A buddy of mine (we'll call him Walter the Wiseass ‘coz that's what he was in the dream) and myself are investigating some corporate conspiracy. We've got these walkie-talkie-like cell phones we use to quickly communicate with each other and are conducting our business with a brisk, authoritarian air.
So we're walking around interviewing employees and eventually we're talking with some guy who looks like Ethan Hawke. He's doing some paperwork and denying he's involved with this conspiracy and doesn't know what the hell we're talking about, etc etc.

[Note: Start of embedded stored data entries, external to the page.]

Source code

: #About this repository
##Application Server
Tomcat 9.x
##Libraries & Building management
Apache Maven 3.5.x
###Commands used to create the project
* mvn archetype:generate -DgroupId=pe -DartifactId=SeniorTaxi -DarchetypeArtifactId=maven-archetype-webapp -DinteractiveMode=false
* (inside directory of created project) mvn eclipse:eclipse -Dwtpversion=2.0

We take a lunch break. Walter heads into the restroom and I walk out to the parking lot. A bright but cloudy day and something in the afternoon sky catches my eye. It looks like an elaborate box kite made of teak. Soaring out of the fluffy clouds about a thousand feet up, this kite appears to be towing an amphibious plane that resembles the flying version of a Chinese junk, with curvy, Eastern-style wings resembling sails, and ropes like rigging. It looks like the Sea Duck from Disney's Tale Spin as manufactured by medieval Chinese shipwrights. Another familiar example might be the plane Indiana Jones took in the first movie.
So it's soaring out of the clouds and flying a wide arc around the building I've just come out of and the first thing that pops into my mind is...
“I've got to get a picture of this freakin' thing!"
I'm near my car and start rummaging around in there for my camera. But I'm not finding it so I snap open my cell phone and I'm looking for the camera button, but it's a weird phone and difficult to navigate. On the phone's screen are clouds and the green earth and I realize the view I'm seeing is the view from the plane. I wonder, how can this be? It's very confusing...
Then I'm on the plane. Maybe not physically, but as if watching a movie, and I'm up on the plane's wooden deck as if it were a flying ship, with the aforementioned rigging and Eastern stylings around.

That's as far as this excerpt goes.